I just started maxing out my Roth IRA through Schwab with the 2060 Target Date Index Fund (.08 ER) and contribute 275/month to my Roth 401k (best option there was the Vanguard 2060 target date fund with .15 ER). The options I'm looking for saving for a house are:

A. Keep investing 15% of my income (500/month into roth ira and 275 into work 401k) as well as maxing HSA at 300 a month.
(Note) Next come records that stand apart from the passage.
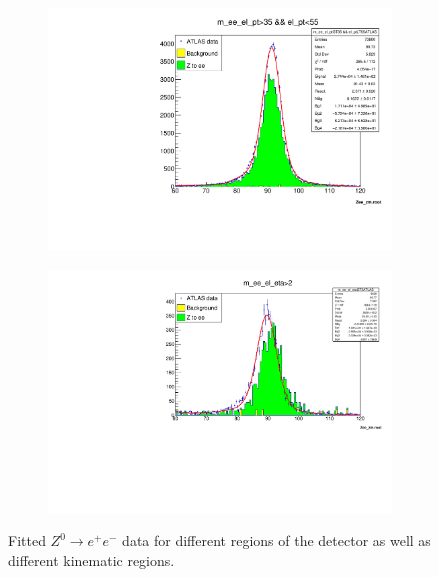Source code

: \begin{figure}
\begin{subfigure}{0.5\textwidth}
            \includegraphics[width=\textwidth]{../W_mass/Z_mass_check_el_pt-cut-critical.pdf}
        \end{subfigure}
        \begin{subfigure}{0.5\textwidth}
            \includegraphics[width=\textwidth]{../W_mass/Z_mass_check_eta_large.pdf}
        \end{subfigure}
        \caption{Fitted $Z^0 \rightarrow e^+e^-$ data for different regions of the detector as well as different kinematic regions.}
        \label{fig:z-mass_check1}
    \end{figure}
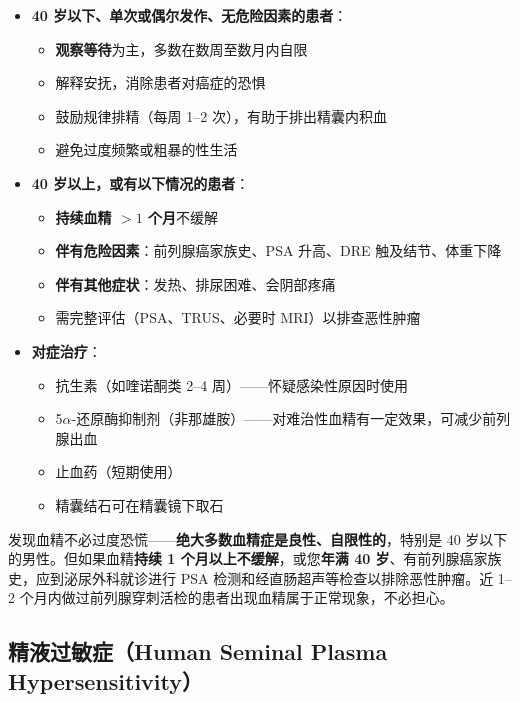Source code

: \documentclass[12pt,a4paper,twoside]{ctexbook}
\begin{document}
\begin{itemize}[leftmargin=2cm]
	\item \textbf{40 岁以下、单次或偶尔发作、无危险因素的患者}：
	\begin{itemize}
		\item \textbf{观察等待}为主，多数在数周至数月内自限
		\item 解释安抚，消除患者对癌症的恐惧
		\item 鼓励规律排精（每周 1--2 次），有助于排出精囊内积血
		\item 避免过度频繁或粗暴的性生活
	\end{itemize}

	\item \textbf{40 岁以上，或有以下情况的患者}：
	\begin{itemize}
		\item \textbf{持续血精 $>1$ 个月}不缓解
		\item \textbf{伴有危险因素}：前列腺癌家族史、PSA 升高、DRE 触及结节、体重下降
		\item \textbf{伴有其他症状}：发热、排尿困难、会阴部疼痛
		\item 需完整评估（PSA、TRUS、必要时 MRI）以排查恶性肿瘤
	\end{itemize}

	\item \textbf{对症治疗}：
	\begin{itemize}
		\item 抗生素（如喹诺酮类 2--4 周）——怀疑感染性原因时使用
		\item 5$\alpha$-还原酶抑制剂（非那雄胺）——对难治性血精有一定效果，可减少前列腺出血
		\item 止血药（短期使用）
		\item 精囊结石可在精囊镜下取石
	\end{itemize}
\end{itemize}

\begin{tcolorbox}[colback=pink!5!white,colframe=red!50!black,title=贴心小叮咛]
发现血精不必过度恐慌——\textbf{绝大多数血精症是良性、自限性的}，特别是 40 岁以下的男性。但如果血精\textbf{持续 1 个月以上不缓解}，或您\textbf{年满 40 岁}、有前列腺癌家族史，应到泌尿外科就诊进行 PSA 检测和经直肠超声等检查以排除恶性肿瘤。近 1--2 个月内做过前列腺穿刺活检的患者出现血精属于正常现象，不必担心。
\end{tcolorbox}

\subsection{精液过敏症（Human Seminal Plasma Hypersensitivity）}
\label{subsec:seminal_allergy}
\end{document}
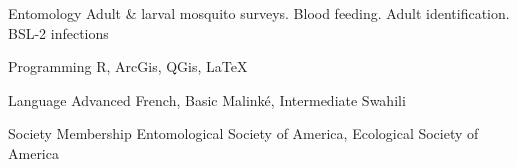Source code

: 

\begin{cvskills}

  \cvskill
    {Entomology} %
    {Adult \& larval mosquito surveys.  Blood feeding. Adult identification. BSL-2 infections} %

  \cvskill
    {Programming} %
    {R, ArcGis, QGis, LaTeX} %

  \cvskill
    {Language} %
    {Advanced French, Basic Malink\'e, Intermediate Swahili} %

  \cvskill
    {Society Membership}
    {Entomological Society of America, Ecological Society of America}

\end{cvskills}
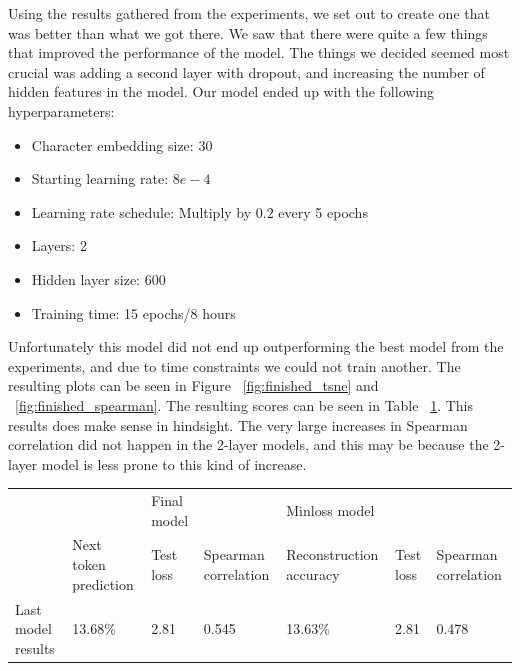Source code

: Using the results gathered from the experiments, we set out to create one that was better than what we got there. We saw that there were quite a few things that improved the performance of the model. The things we decided seemed most crucial was adding a second layer with dropout, and increasing the number of hidden features in the model. Our model ended up with the following hyperparameters:
\begin{itemize}
	\item Character embedding size: 30
	\item Starting learning rate: $8e-4$
	\item Learning rate schedule: Multiply by $0.2$ every 5 epochs
	\item Layers: 2
	\item Hidden layer size: $600$
	\item Training time: 15 epochs/8 hours
\end{itemize}
Unfortunately this model did not end up outperforming the best model from the experiments, and due to time constraints we could not train another. The resulting plots can be seen in Figure ~\ref{fig:finished_tsne} and ~\ref{fig:finished_spearman}. The resulting scores can be seen in Table ~\ref{tab:finished_results}. This results does make sense in hindsight. The very large increases in Spearman correlation did not happen in the 2-layer models, and this may be because the 2-layer model is less prone to this kind of increase.

\begin{table}[]
\begin{tabular}{|l|lll|lll|}
\hline
                   &                                            & Final model                    &                      & Minloss model                                &                                &                      \\ \cline{2-7} 
                   & \multicolumn{1}{l|}{Next token prediction} & \multicolumn{1}{l|}{Test loss} & Spearman correlation & \multicolumn{1}{l|}{Reconstruction accuracy} & \multicolumn{1}{l|}{Test loss} & Spearman correlation \\ \hline
Last model results & \multicolumn{1}{l|}{13.68\%}               & \multicolumn{1}{l|}{2.81}      & 0.545                & \multicolumn{1}{l|}{13.63\%}                 & \multicolumn{1}{l|}{2.81}      & 0.478                \\ \hline
\end{tabular}
\label{tab:finished_results}
\end{table}

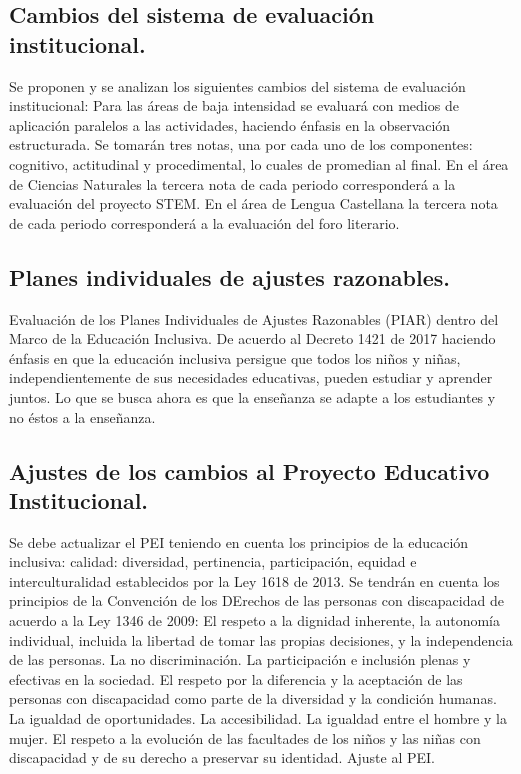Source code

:\documentclass[12pt, letterpaper, twoside]{article}
\begin{document}
    \subsection{Cambios del sistema de evaluación institucional.}Se proponen y se analizan los siguientes cambios del sistema de evaluación institucional:
Para las áreas de baja intensidad se evaluará con medios de aplicación paralelos a las actividades, haciendo énfasis en la observación estructurada. Se tomarán tres notas, una por cada uno de los componentes: cognitivo, actitudinal y procedimental, lo cuales de promedian al final.
En el área de Ciencias Naturales la tercera nota de cada periodo corresponderá a la evaluación del proyecto STEM.
En el área de Lengua Castellana la tercera nota de cada periodo corresponderá a la evaluación del foro literario.
    \subsection{Planes individuales de ajustes razonables.}Evaluación de los Planes Individuales de Ajustes Razonables (PIAR) dentro del Marco de la Educación Inclusiva. De acuerdo al Decreto 1421 de 2017 haciendo énfasis en que la educación inclusiva persigue que todos los niños y niñas, independientemente de sus necesidades educativas, pueden estudiar y aprender juntos. Lo que se busca ahora es que la enseñanza se adapte a los estudiantes y no éstos a la enseñanza.
    \subsection{Ajustes de los cambios al Proyecto Educativo Institucional.}Se debe actualizar el PEI teniendo en cuenta los principios de la educación inclusiva: calidad: diversidad, pertinencia, participación, equidad e interculturalidad establecidos por la Ley 1618 de 2013. Se tendrán en cuenta los principios de la Convención de los DErechos de las personas con discapacidad de acuerdo a la Ley 1346 de 2009:
El respeto a la dignidad inherente, la autonomía individual, incluida la libertad de tomar las propias decisiones, y la independencia de las personas.
La no discriminación.
La participación e inclusión plenas y efectivas en la sociedad.
El respeto por la diferencia y la aceptación de las personas con discapacidad como parte de la diversidad y la condición humanas.
La igualdad de oportunidades.
La accesibilidad.
La igualdad entre el hombre y la mujer.
El respeto a la evolución de las facultades de los niños y las niñas con discapacidad y de su derecho a preservar su identidad.
Ajuste al PEI. 
\end{document}
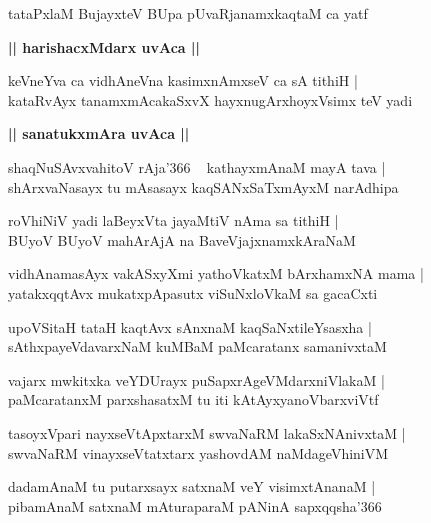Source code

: \documentclass[twoside,12pt,openright]{book}
\newcounter{shloka}[chapter]
\def\uvaca#1{\centerline{{\large\textbf{#1}}}}
\begin{document}
\begin{shloka}%
tataPxlaM BujayxteV BUpa pUvaRjanamxkaqtaM ca yatf
\end{shloka}

\uvaca{|| harishacxMdarx uvAca ||}

\begin{shloka}%
keVneYva ca vidhAneVna kasimxnAmxseV ca sA tithiH |\\
kataRvAyx tanamxmAcakaSxvX hayxnugArxhoyxVsimx teV yadi
\end{shloka}

\uvaca{|| sanatukxmAra uvAca ||}

\begin{shloka}%
shaqNuSAvxvahitoV rAja\char'366 ~ kathayxmAnaM mayA tava |\\
shArxvaNasayx tu mAsasayx kaqSANxSaTxmAyxM narAdhipa
\end{shloka}

\begin{shloka}%
roVhiNiV yadi laBeyxVta jayaMtiV nAma sa tithiH |\\
BUyoV BUyoV mahArAjA na BaveVjajxnamxkAraNaM 
\end{shloka}

\begin{shloka}%
vidhAnamasAyx vakASxyXmi yathoVkatxM bArxhamxNA mama |\\
yatakxqqtAvx mukatxpApasutx viSuNxloVkaM sa gacaCxti
\end{shloka}

\begin{shloka}%
upoVSitaH tataH kaqtAvx sAnxnaM kaqSaNxtileYsasxha |\\
sAthxpayeVdavarxNaM kuMBaM paMcaratanx samanivxtaM 
\end{shloka}

\begin{shloka}%
vajarx mwkitxka veYDUrayx puSapxrAgeVMdarxniVlakaM |\\
paMcaratanxM parxshasatxM tu iti kAtAyxyanoVbarxviVtf
\end{shloka}

\begin{shloka}%
tasoyxVpari nayxseVtApxtarxM swvaNaRM lakaSxNAnivxtaM |\\
swvaNaRM vinayxseVtatxtarx yashovdAM naMdageVhiniVM
\end{shloka}

\begin{shloka}%
dadamAnaM tu putarxsayx satxnaM veY visimxtAnanaM |\\
pibamAnaM satxnaM mAturaparaM pANinA sapxqqsha\char'366
\end{shloka}
\end{document}

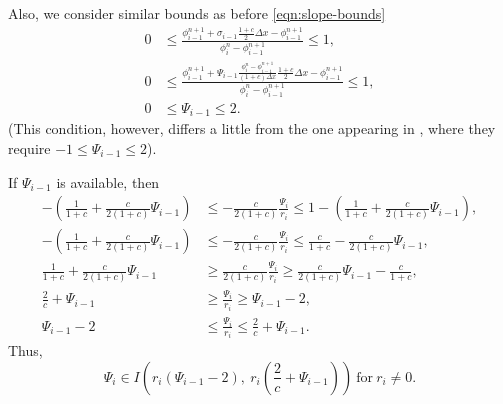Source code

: \documentclass[../thesis.tex]{subfiles}
\begin{document}
\begin{remark}
\begin{equation}
\end{equation}
Also, we consider similar bounds as before \eqref{eqn:slope-bounds}
\begin{equation}
    \begin{split}\label{eqn: Frolkovic - psi bounds}
        0
        &\leq
        \frac{\phi_{i-1}^{n+1}
        +\sigma_{i-1}\frac{1+c}{2}\Delta x
        - \phi_{i-1}^{n+1}}{\phi_{i}^{n} - \phi_{i-1}^{n+1}}
        \leq
        1,
        \\
        0
        &\leq
        \frac{\phi_{i-1}^{n+1}
        +\Psi_{i-1}
        \frac{\phi_{i}^{n}-\phi_{i-1}^{n+1}}
        {(1+c)\Delta x}\frac{1+c}{2}\Delta x
        - \phi_{i-1}^{n+1}}{\phi_{i}^{n} - \phi_{i-1}^{n+1}}
        \leq
        1,
        \\
        0
        &\leq
        \Psi_{i-1}
        \leq
        2.
    \end{split}
\end{equation}
(This condition, however, differs a little from the one appearing in \cite{2023_Frolkovic}, where they require \(-1 \leq \Psi_{i-1} \leq 2\)).

If \(\Psi_{i-1}\) is available, then
\begin{equation}
    \begin{split}
        -\left(
            \frac{1}{1+c} + \frac{c}{2(1+c)}\Psi_{i-1} \right)
        &\leq
        -\frac{c}{2(1+c)}
        \frac{\Psi_{i}}{r_{i}}
        \leq
        1-\left(
            \frac{1}{1+c} + \frac{c}{2(1+c)}\Psi_{i-1} \right),
        \\
        -\left(
            \frac{1}{1+c} + \frac{c}{2(1+c)}\Psi_{i-1} \right)
        &\leq
        -\frac{c}{2(1+c)}
        \frac{\Psi_{i}}{r_{i}}
        \leq
        \frac{c}{1+c} - \frac{c}{2(1+c)}\Psi_{i-1},
        \\
        \frac{1}{1+c} + \frac{c}{2(1+c)}\Psi_{i-1}
        &\geq
        \frac{c}{2(1+c)}
        \frac{\Psi_{i}}{r_{i}}
        \geq
        \frac{c}{2(1+c)}\Psi_{i-1} - \frac{c}{1+c},
        \\
        \frac{2}{c} + \Psi_{i-1}
        &\geq
        \frac{\Psi_{i}}{r_{i}}
        \geq
        \Psi_{i-1} - 2,
        \\
        \Psi_{i-1} - 2
        &\leq
        \frac{\Psi_{i}}{r_{i}}
        \leq
        \frac{2}{c} + \Psi_{i-1}.
    \end{split}
\end{equation}
Thus,
\begin{equation}
    \Psi_{i}
    \in
    I
    \left( r_{i}\left(\Psi_{i-1} - 2\right),
    ~r_{i}\left( \frac{2}{c} + \Psi_{i-1} \right)
    \right)\ \text{for}\ r_{i} \neq 0.
\end{equation}


\end{remark}
\end{document}
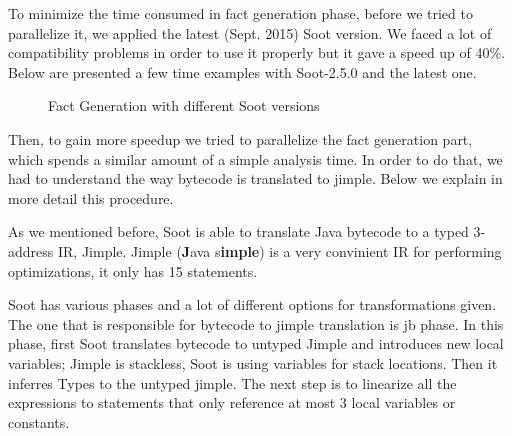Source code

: \documentclass{dithesis}
\begin{document}
    	To minimize the time consumed in fact generation phase, before we tried to parallelize it, we applied the latest (Sept. 2015) Soot version. We faced a lot of compatibility problems in order to use it properly but it gave a speed up of 40\%. Below are presented a few time examples with Soot-2.5.0 and the latest one.

		\begin{figure}[H]
			\centering
{}
			\caption{Fact Generation with different Soot versions}
		\end{figure}

    	Then, to gain more speedup we tried to parallelize the fact generation part, which spends a similar amount of a simple analysis time. In order to do that, we had to understand the way bytecode is translated to jimple. Below we explain in more detail this procedure.

        As we mentioned before, Soot is able to translate Java bytecode to a typed 3-address IR, Jimple. Jimple (\textbf{J}ava s\textbf{imple}) is a very convinient IR for performing optimizations, it only has 15 statements.

        Soot has various phases and a lot of different options for transformations given. The one that is responsible for bytecode to jimple translation is jb phase. In this phase, first Soot translates bytecode to untyped Jimple and introduces new local variables; Jimple is stackless, Soot is using variables for stack locations. Then it inferres Types to the untyped jimple. The next step is to linearize all the expressions to statements that only reference at most 3 local variables or constants.
\end{document}
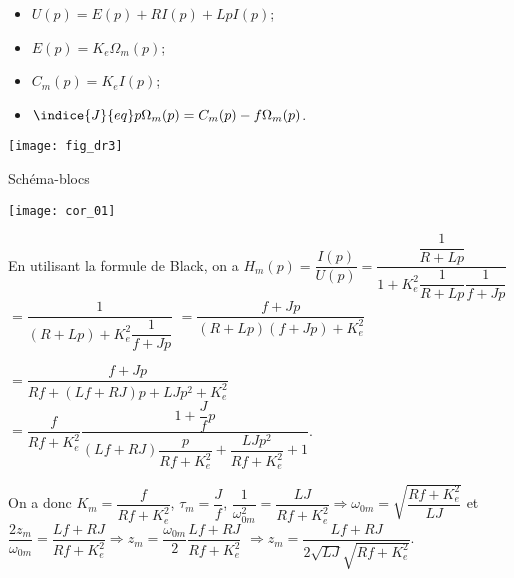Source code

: \ifprof
\begin{corrige}
\begin{itemize}
\item $U(p) = E(p)+RI(p)+Lp I(p)$;
\item $E(p)=K_e\Omega_m(p)$;
\item $C_m(p)=K_e I(p)$;
\item $\indice{J}{eq} p\Omega_m(p) = C_m(p)-f\Omega_m(p)$.
\end{itemize}
\end{corrige}
\else
\fi

\ifprof
\else
\begin{marginfigure}
\centering
\texttt{[image: fig\_dr3]}
\caption{Schéma-blocs \label{fig_dr3}}
\end{marginfigure}
\fi


\ifprof
\begin{corrige}
\begin{center}
\texttt{[image: cor\_01]}
\end{center}
\end{corrige}
\else
\fi


\ifprof
\begin{corrige}
En utilisant la formule de Black, on a 
$H_m(p)=\dfrac{I(p)}{U(p)} = \dfrac{\dfrac{1}{R+Lp}}{1+K_e^2 \dfrac{1}{R+Lp} \dfrac{1}{f+Jp}}$
$ = \dfrac{1}{\left(R+Lp\right)+K_e^2 \dfrac{1}{f+Jp}}$
$ = \dfrac{f+Jp}{\left(R+Lp\right)\left(f+Jp\right)+K_e^2 }$

$ = \dfrac{f+Jp}{Rf+\left(Lf + RJ\right)p+LJp^2 +K_e^2 }$
$ = \dfrac{f}{Rf+K_e^2} \dfrac{1+\dfrac{J}{f}p}{\left(Lf + RJ\right)\dfrac{p}{Rf+K_e^2}+\dfrac{LJp^2}{Rf+K_e^2}+1 }$.

On a donc $K_m = \dfrac{f}{Rf+K_e^2}$, $\tau_m=\dfrac{J}{f}$, 
$\dfrac{1}{\omega_{0m}^2} = \dfrac{LJ}{Rf+K_e^2} \Rightarrow \omega_{0m} = \sqrt{\dfrac{Rf+K_e^2}{LJ}} $
et $ \dfrac{2z_m}{\omega_{0m}} = \dfrac{Lf + RJ}{Rf+K_e^2} \Rightarrow z_m = \dfrac{\omega_{0m}}{2}\dfrac{Lf + RJ}{Rf+K_e^2}$
$\Rightarrow z_m = \dfrac{Lf + RJ}{2\sqrt{LJ}\sqrt{Rf+K_e^2}}$.

\end{corrige}
\else
\fi


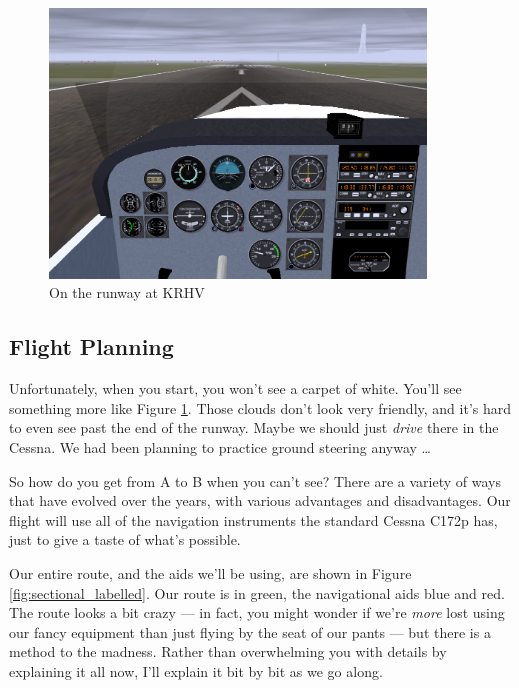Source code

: 

\begin{figure}
  \begin{center}
    \includegraphics[width=10cm]{img/KRHV}
    \caption{On the runway at KRHV}
    \label{fig:KRHV}
  \end{center}
\end{figure}

\subsection{Flight Planning}

Unfortunately, when you start, you won't see a carpet of white.
You'll see something more like Figure \ref{fig:KRHV}.  Those clouds
don't look very friendly, and it's hard to even see past the end of
the runway.  Maybe we should just \emph{drive} there in the Cessna.
We had been planning to practice ground steering anyway \ldots{}

So how do you get from A to B when you can't see?  There are a variety
of ways that have evolved over the years, with various advantages and
disadvantages.  Our flight will use all of the navigation instruments
the standard Cessna C172p has, just to give a taste of what's
possible.

Our entire route, and the aids we'll be using, are shown in
Figure \ref{fig:sectional_labelled}.  Our route is in green, the
navigational aids blue and red.  The route looks a bit crazy --- in
fact, you might wonder if we're \emph{more} lost using our fancy
equipment than just flying by the seat of our pants --- but there is a
method to the madness.  Rather than overwhelming you with details by
explaining it all now, I'll explain it bit by bit as we go along.

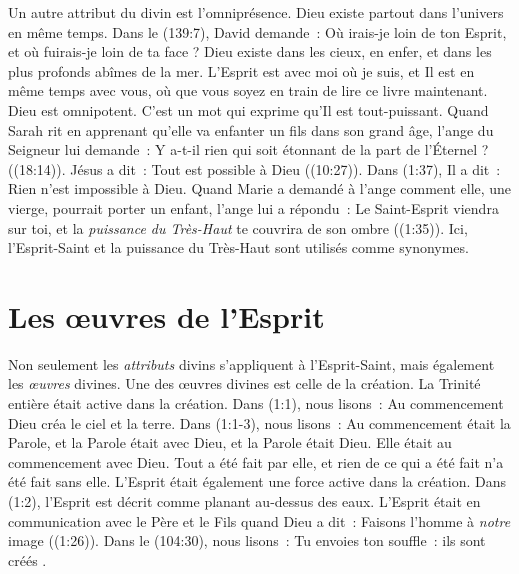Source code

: Un autre attribut du divin est l'omniprésence. Dieu existe partout dans
 l'univers en même temps. Dans le (139:7), David demande~:
 \og Où irais-je loin de ton Esprit, et où fuirais-je loin de ta face ? \fg{}
 Dieu existe dans les cieux, en enfer, et dans les plus profonds abîmes de
 la mer. L'Esprit est avec moi où je suis, et Il est en même temps avec vous,
 où que vous soyez en train de lire ce livre maintenant. Dieu est omnipotent.
 C'est un mot qui exprime qu'Il est tout-puissant. Quand Sarah rit en apprenant
 qu'elle va enfanter un fils dans son grand âge, l'ange du Seigneur lui demande~:
 \og Y a-t-il rien qui soit étonnant de la part de l'Éternel ? \fg{}
 ((18:14)). Jésus a dit~: \og Tout est possible à Dieu \fg{}
 ((10:27)). Dans (1:37), Il a dit~:
 \og Rien n'est impossible à Dieu. \fg{} Quand Marie a demandé à l'ange comment
 elle, une vierge, pourrait porter un enfant, l'ange lui a répondu~:
 \og Le Saint-Esprit viendra sur toi, et la \emph{puissance du Très-Haut} te couvrira
 de son ombre \fg{} ((1:35)). Ici, l'Esprit-Saint et
 la puissance du Très-Haut sont utilisés comme synonymes.

\section*{Les œuvres de l'Esprit}


Non seulement les \emph{attributs} divins s'appliquent à l'Esprit-Saint, mais
 également les \emph{œuvres} divines.
 Une des œuvres divines est celle de la création.
 La Trinité entière était active dans la création.
 Dans (1:1), nous lisons~:
 \og Au commencement Dieu créa le ciel et la terre. \fg{}
 Dans (1:1-3), nous lisons~:
 \og Au commencement était la Parole, et la Parole était avec Dieu,
 et la Parole était Dieu. Elle était au commencement avec Dieu.
 Tout a été fait par elle, et rien de ce qui a été fait n'a été fait
 sans elle. \fg{}
 L'Esprit était également une force active dans la création.
 Dans (1:2), l'Esprit est décrit comme planant au-dessus
 des eaux. L'Esprit était en communication avec le Père et le Fils quand
 Dieu a dit~: \og Faisons l'homme à \emph{notre} image \fg{} ((1:26)).
 Dans le (104:30), nous lisons~:
 \og Tu envoies ton souffle~: ils sont créés \fg{}
 .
Use all extra money to save for a 20% down payment on a condo within 4 years, then use all excess money to aggressively pay it off within 8-9 years, being done around 37-38. Then fully max out HSA/Roth IRA/401k.

B. Pausing all Investments to save for a 20% down payment on a 200k condo in Phoenix within 2 years, then start contributing to roth ira/401k again and use all remaining money to pay off the condo within 7, have zero debt by 34 at the worst and then fully max roth ira/401k and hsa.

C. My friend suggested that I keep doing 15% into retirement and then invest all excess cash into a total market fund (swtsx at Schwab) for 8-10 years and then use the funds to outright buy the condo and never be in debt.

D. Same plan as option A but instead take a 30 year mortgage, pay only the minimum required and use the extra money towards maxing HSA/401k/Roth IRA and then put extra into a taxable account.

E. Rent forever, never buy a home and invest all leftover money into retirement and then a taxable account.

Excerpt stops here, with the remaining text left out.